Which of the lines below include the word "surface"? Pull each one out.

=== Section Start ===

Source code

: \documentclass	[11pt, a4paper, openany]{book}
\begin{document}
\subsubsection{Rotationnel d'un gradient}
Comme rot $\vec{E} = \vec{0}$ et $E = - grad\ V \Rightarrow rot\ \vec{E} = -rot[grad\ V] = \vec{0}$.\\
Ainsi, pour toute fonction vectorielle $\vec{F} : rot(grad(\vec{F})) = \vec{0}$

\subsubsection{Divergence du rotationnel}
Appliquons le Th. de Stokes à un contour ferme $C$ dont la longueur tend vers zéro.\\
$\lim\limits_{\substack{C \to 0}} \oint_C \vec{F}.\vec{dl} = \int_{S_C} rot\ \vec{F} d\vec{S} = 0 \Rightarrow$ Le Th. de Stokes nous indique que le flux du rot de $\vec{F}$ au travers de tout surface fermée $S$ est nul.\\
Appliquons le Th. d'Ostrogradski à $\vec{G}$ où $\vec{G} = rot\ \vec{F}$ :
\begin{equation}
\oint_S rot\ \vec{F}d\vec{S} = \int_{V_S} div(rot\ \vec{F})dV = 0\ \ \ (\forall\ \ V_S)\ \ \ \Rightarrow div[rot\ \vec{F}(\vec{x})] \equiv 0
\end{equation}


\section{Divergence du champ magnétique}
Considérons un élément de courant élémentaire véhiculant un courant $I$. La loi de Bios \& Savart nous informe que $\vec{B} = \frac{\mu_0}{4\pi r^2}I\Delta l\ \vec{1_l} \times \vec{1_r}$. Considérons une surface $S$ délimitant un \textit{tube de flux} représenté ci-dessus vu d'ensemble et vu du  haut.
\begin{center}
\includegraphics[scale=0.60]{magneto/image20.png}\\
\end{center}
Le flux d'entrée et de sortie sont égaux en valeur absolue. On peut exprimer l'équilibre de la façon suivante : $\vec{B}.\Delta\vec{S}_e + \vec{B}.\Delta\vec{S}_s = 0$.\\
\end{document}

=== Section End ===

## Finished exercise
$\lim\limits_{\substack{C \to 0}} \oint_C \vec{F}.\vec{dl} = \int_{S_C} rot\ \vec{F} d\vec{S} = 0 \Rightarrow$ Le Th. de Stokes nous indique que le flux du rot de $\vec{F}$ au travers de tout surface fermée $S$ est nul.\\
Considérons un élément de courant élémentaire véhiculant un courant $I$. La loi de Bios \& Savart nous informe que $\vec{B} = \frac{\mu_0}{4\pi r^2}I\Delta l\ \vec{1_l} \times \vec{1_r}$. Considérons une surface $S$ délimitant un \textit{tube de flux} représenté ci-dessus vu d'ensemble et vu du  haut.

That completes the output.